Ich kenne zwar die Split mit DAS KRILL nicht, habe mir aber rein interessehalber mal die Texte durchgelesen. In einem heißt es „Stupid white men lesen Stupid White Men“. Michael Moore ist ja quasi ein Popstar der Systemkritik. Etwas polemisch formuliert heißt „Moore gut finden“ also automatisch „das System kritisieren“ und sich dadurch selbst als auf- und abgeklärt zu präsentieren. Heißt „JaKA gut finden“ nicht dasselbe?

Mag sein. Deshalb überlegen wir auch, ob die nächste JaKa-Platte nicht die letzte sein sollte. Denn irgendwann ist die Popularität eben so groß, dass es gefährlich wird.

Habt Ihr schon Auswirkungen gespürt, die Euch zeigen, dass Ihr zu populär seid?

Nein. Ich glaube wir machen Schluss, bevor es soweit kommt, haha!

Das hört sich jetzt aber schon besorgniserregend konkret an!

Dann gibt es vielleicht kein JaKa mehr, ganz abtreten werden wir aber nicht. Man kann sich ja auch einen neuen lustigen Bandnamen ausdenken. Vielleicht ist mit der nächsten Platte zum „Konzept JaKa“ alles gesagt. Man weiß es nicht. Obwohl wir zu der Zeit, als Du das Interview mit Bony geführt hast, auch einmal darüber nachgedacht haben, ganz anders zu werden, wird die nächste Scheibe natürlich trotzdem eine JaKa-Platte werden. Und wenn man sagt „es wird eine JaKa-Platte“, merkt man ja schon, dass sich da etwas etabliert hat, das zu einem bestimmten Teil schon vorhersehbar ist. Gerade zum Beispiel die sozialkritischen Texte. Es kann sein, dass der Mix aus JaKa-Musik und JaKa-Texten schon typisch geworden ist. Man überlegt eben, ob man dann nicht demnächst „aufhören“ sollte, wie man so schön sagt, ob dann nicht schon alles gesagt ist und ob danach nicht eine Platte kommt, wo dann alle schon gähnen. Wo einem vielleicht vorgeworfen wird, man mache das nur noch, damit man Platten verkauft.

Wäre dann ein neuer Bandname unbedingt das Mittel der Wahl?

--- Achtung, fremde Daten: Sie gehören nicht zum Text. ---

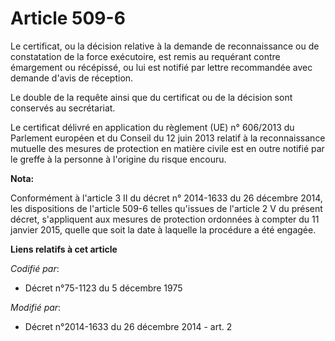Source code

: # Article 509-6

Le certificat, ou la décision relative à la demande de reconnaissance ou de constatation de la force exécutoire, est remis au
requérant contre émargement ou récépissé, ou lui est notifié par lettre recommandée avec demande d'avis de réception.

Le double de la requête ainsi que du certificat ou de la décision sont conservés au secrétariat.

Le certificat délivré en application du règlement (UE) n° 606/2013 du Parlement européen et du Conseil du 12 juin 2013
relatif à la reconnaissance mutuelle des mesures de protection en matière civile est en outre notifié par le greffe à la
personne à l'origine du risque encouru.

**Nota:**

Conformément à l'article 3 II du décret n° 2014-1633 du 26 décembre 2014, les dispositions de l'article 509-6 telles
qu'issues de l'article 2 V du présent décret, s'appliquent aux mesures de protection ordonnées à compter du 11 janvier 2015,
quelle que soit la date à laquelle la procédure a été engagée.

**Liens relatifs à cet article**

_Codifié par_:

  - Décret n°75-1123 du 5 décembre 1975

_Modifié par_:

  - Décret n°2014-1633 du 26 décembre 2014 - art. 2
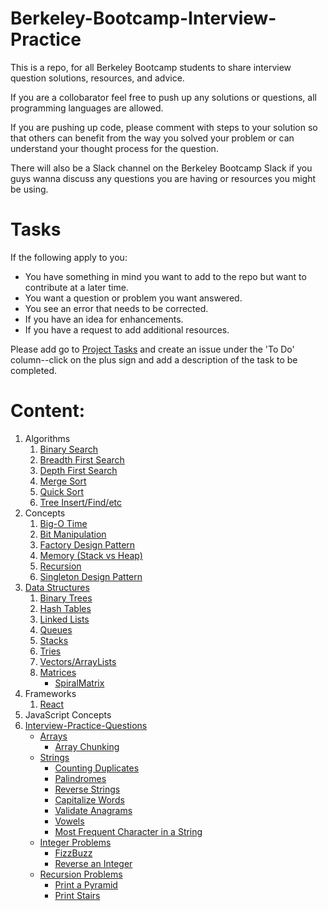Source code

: # Berkeley-Bootcamp-Interview-Practice

This is a repo, for all Berkeley Bootcamp students to share interview question solutions, resources, and advice.

If you are a collobarator feel free to push up any solutions or questions, all programming languages are allowed. 

If you are pushing up code, please comment with steps to your solution so that others can benefit from the way you solved your 
problem or can understand your thought process for the question. 

There will also be a Slack channel on the Berkeley Bootcamp Slack if you guys wanna discuss any questions you are having or 
resources you might be using. 

# Tasks
If the following apply to you:
* You have something in mind you want to add to the repo but want to contribute at a later time.
* You want a question or problem you want answered.
* You see an error that needs to be corrected.
* If you have an idea for enhancements.
* If you have a request to add additional resources.

Please add go to [Project Tasks](https://github.com/psharif/Berkeley-Bootcamp-Interview-Practice/projects/1) and create an issue under the 'To Do' column--click on the plus sign and add a description of the task to be completed.

# Content:
1. Algorithms
    1. [Binary Search](https://github.com/psharif/Berkeley-Bootcamp-Interview-Practice/tree/master/Algorithms/Binary%20Search)
    2. [Breadth First Search](https://github.com/psharif/Berkeley-Bootcamp-Interview-Practice/tree/master/Algorithms/Breadth%20First%20Search)
    3. [Depth First Search](https://github.com/psharif/Berkeley-Bootcamp-Interview-Practice/tree/master/Algorithms/Depth%20First%20Search)
    4. [Merge Sort](https://github.com/psharif/Berkeley-Bootcamp-Interview-Practice/tree/master/Algorithms/Merge%20Sort)
    5. [Quick Sort](https://github.com/psharif/Berkeley-Bootcamp-Interview-Practice/tree/master/Algorithms/Quick%20Sort)
    6. [Tree Insert/Find/etc](https://github.com/psharif/Berkeley-Bootcamp-Interview-Practice/tree/master/Algorithms/Tree%20Insert-Find-etc)
2. Concepts
    1. [Big-O Time](https://github.com/psharif/Berkeley-Bootcamp-Interview-Practice/tree/master/Concepts/Big-O%20Time)
    2. [Bit Manipulation](https://github.com/psharif/Berkeley-Bootcamp-Interview-Practice/tree/master/Concepts/Bit%20Manipulation)
    3. [Factory Design Pattern](https://github.com/psharif/Berkeley-Bootcamp-Interview-Practice/tree/master/Concepts/Factory%20Design%20Pattern)
    4. [Memory (Stack vs Heap)](https://github.com/psharif/Berkeley-Bootcamp-Interview-Practice/tree/master/Concepts/Memory%20(Stack%20vs%20Heap))
    5. [Recursion](https://github.com/psharif/Berkeley-Bootcamp-Interview-Practice/tree/master/Concepts/Recursion)
    6. [Singleton Design Pattern](https://github.com/psharif/Berkeley-Bootcamp-Interview-Practice/tree/master/Concepts/Singleton%20Desgin%20Pattern)
3. [Data Structures](https://github.com/psharif/Berkeley-Bootcamp-Interview-Practice/tree/master/Data%20Structures)
    1. [Binary Trees](https://github.com/psharif/Berkeley-Bootcamp-Interview-Practice/tree/master/Data%20Structures/Binary%20Trees)
    2. [Hash Tables](https://github.com/psharif/Berkeley-Bootcamp-Interview-Practice/tree/master/Data%20Structures/Hash%20Tables)
    3. [Linked Lists](https://github.com/psharif/Berkeley-Bootcamp-Interview-Practice/tree/master/Data%20Structures/Linked%20Lists)
    4. [Queues](https://github.com/psharif/Berkeley-Bootcamp-Interview-Practice/tree/master/Data%20Structures/Queues)
    5. [Stacks](https://github.com/psharif/Berkeley-Bootcamp-Interview-Practice/tree/master/Data%20Structures/Stacks)
    6. [Tries](https://github.com/psharif/Berkeley-Bootcamp-Interview-Practice/tree/master/Data%20Structures/Tries)
    7. [Vectors/ArrayLists](https://github.com/psharif/Berkeley-Bootcamp-Interview-Practice/tree/master/Data%20Structures/Vectors_ArrayLists)
    8. [Matrices](https://github.com/psharif/Berkeley-Bootcamp-Interview-Practice/tree/master/Data%20Structures/Matrices)
        * [SpiralMatrix](https://github.com/psharif/Berkeley-Bootcamp-Interview-Practice/tree/master/Data%20Structures/Matrices/SpiralMatrix)   
4. Frameworks
    1. [React](https://github.com/psharif/Berkeley-Bootcamp-Interview-Practice/tree/master/Frameworks/React)
5. JavaScript Concepts
6. [Interview-Practice-Questions](https://github.com/psharif/Berkeley-Bootcamp-Interview-Practice/tree/master/Interview-Practice-Questions)
    * [Arrays](https://github.com/psharif/Berkeley-Bootcamp-Interview-Practice/tree/master/Interview-Practice-Questions/ArrayQuestions)
        * [Array Chunking](https://github.com/psharif/Berkeley-Bootcamp-Interview-Practice/tree/master/Interview-Practice-Questions/ArrayQuestions/ArrayChunking)
    * [Strings](https://github.com/psharif/Berkeley-Bootcamp-Interview-Practice/tree/master/Interview-Practice-Questions/StringQuestions)
        * [Counting Duplicates](https://github.com/psharif/Berkeley-Bootcamp-Interview-Practice/tree/master/Interview-Practice-Questions/StringQuestions/CountingDuplicates)
        * [Palindromes](https://github.com/psharif/Berkeley-Bootcamp-Interview-Practice/tree/master/Interview-Practice-Questions/StringQuestions/Palindrome)
        * [Reverse Strings](https://github.com/psharif/Berkeley-Bootcamp-Interview-Practice/tree/master/Interview-Practice-Questions/StringQuestions/ReverseString)
        * [Capitalize Words](https://github.com/psharif/Berkeley-Bootcamp-Interview-Practice/tree/master/Interview-Practice-Questions/StringQuestions/capitalize)
        * [Validate Anagrams](https://github.com/psharif/Berkeley-Bootcamp-Interview-Practice/tree/master/Interview-Practice-Questions/StringQuestions/validateAnagram)
        * [Vowels](https://github.com/psharif/Berkeley-Bootcamp-Interview-Practice/tree/master/Interview-Practice-Questions/StringQuestions/vowels)
        * [Most Frequent Character in a String](https://github.com/psharif/Berkeley-Bootcamp-Interview-Practice/tree/master/Interview-Practice-Questions/StringQuestions/maxChars)
    * [Integer Problems](https://github.com/psharif/Berkeley-Bootcamp-Interview-Practice/tree/master/Interview-Practice-Questions/IntegerQuestions)
        * [FizzBuzz](https://github.com/psharif/Berkeley-Bootcamp-Interview-Practice/tree/master/Interview-Practice-Questions/IntegerQuestions/FizzBuzz)
        * [Reverse an Integer](https://github.com/psharif/Berkeley-Bootcamp-Interview-Practice/tree/master/Interview-Practice-Questions/IntegerQuestions/ReverseInt)
    * [Recursion Problems](https://github.com/psharif/Berkeley-Bootcamp-Interview-Practice/tree/master/Interview-Practice-Questions/RecursionProblems)
        * [Print a Pyramid](https://github.com/psharif/Berkeley-Bootcamp-Interview-Practice/tree/master/Interview-Practice-Questions/RecursionProblems/pyramid)
        * [Print Stairs](https://github.com/psharif/Berkeley-Bootcamp-Interview-Practice/tree/master/Interview-Practice-Questions/RecursionProblems/stair)
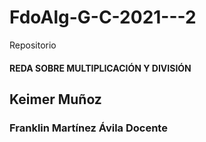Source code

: # FdoAlg-G-C-2021---2
Repositorio
#### REDA SOBRE MULTIPLICACIÓN Y DIVISIÓN
## Keimer Muñoz 
### Franklin Martínez Ávila Docente
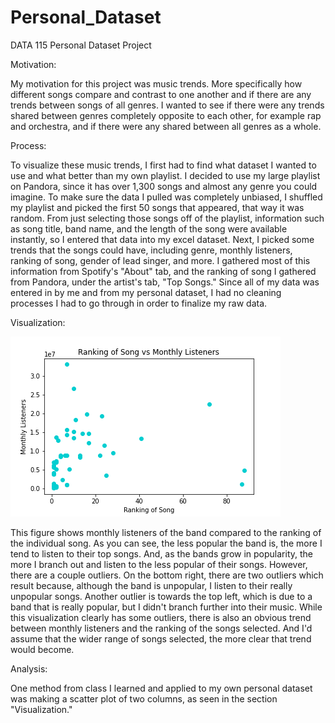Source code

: # Personal_Dataset
DATA 115 Personal Dataset Project

Motivation:

My motivation for this project was music trends. More specifically how different songs compare and contrast to one another and if there are any trends between songs of all genres. I wanted to see if there were any trends shared between genres completely opposite to each other, for example rap and orchestra, and if there were any shared between all genres as a whole.

Process:

To visualize these music trends, I first had to find what dataset I wanted to use and what better than my own playlist. I decided to use my large playlist on Pandora, since it has over 1,300 songs and almost any genre you could imagine. To make sure the data I pulled was completely unbiased, I shuffled my playlist and picked the first 50 songs that appeared, that way it was random. From just selecting those songs off of the playlist, information such as song title, band name, and the length of the song were available instantly, so I entered that data into my excel dataset. Next, I picked some trends that the songs could have, including genre, monthly listeners, ranking of song, gender of lead singer, and more. I gathered most of this information from Spotify's "About" tab, and the ranking of song I gathered from Pandora, under the artist's tab, "Top Songs." Since all of my data was entered in by me and from my personal dataset, I had no cleaning processes I had to go through in order to finalize my raw data.

Visualization:

![Ranking of Song vs Monthly Listeners](https://raw.githubusercontent.com/jeb199/Personal_Dataset/master/Music_DataChart.png)

This figure shows monthly listeners of the band compared to the ranking of the individual song. As you can see, the less popular the band is, the more I tend to listen to their top songs. And, as the bands grow in popularity, the more I branch out and listen to the less popular of their songs. However, there are a couple outliers. On the bottom right, there are two outliers which result because, although the band is unpopular, I listen to their really unpopular songs. Another outlier is towards the top left, which is due to a band that is really popular, but I didn't branch further into their music. While this visualization clearly has some outliers, there is also an obvious trend between monthly listeners and the ranking of the songs selected. And I'd assume that the wider range of songs selected, the more clear that trend would become.

Analysis:

One method from class I learned and applied to my own personal dataset was making a scatter plot of two columns, as seen in the section "Visualization."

Eine neue Bandkonstellation bestimmt auch. Mal sehen, was passiert.

Die Inhalte müssten dann ja immer noch andere sein. Denn Deine Befürchtungen haben ja weder etwas mit dem Line-Up noch mit dem Bandnamen zu tun.

Das stimmt allerdings… ja… keine Ahnung. Man kann ja mal ausprobieren, ob man nicht einmal ganz andere Musik machen kann und ob nicht auch ganz andere Texte dazu passen. Von der Aussage, vom Gefühl und der Welt her, in der sie spielen, sind unsere Texte denen von FUNNY VAN DANNEN sehr ähnlich. Die einzigen Unterschiede sind da hauptsächlich in der Musik zu suchen. Zum typischen Liedermacher-Sound von Funny passen eben seine Texte besser und zu JaKa passen die JaKa Texte besser, aber im Prinzip ist das doch sehr ähnlich. So kann man z.B. ganz andere Musik machen, was aber nicht heißt, dass wir jetzt Liedermacher werden, haha.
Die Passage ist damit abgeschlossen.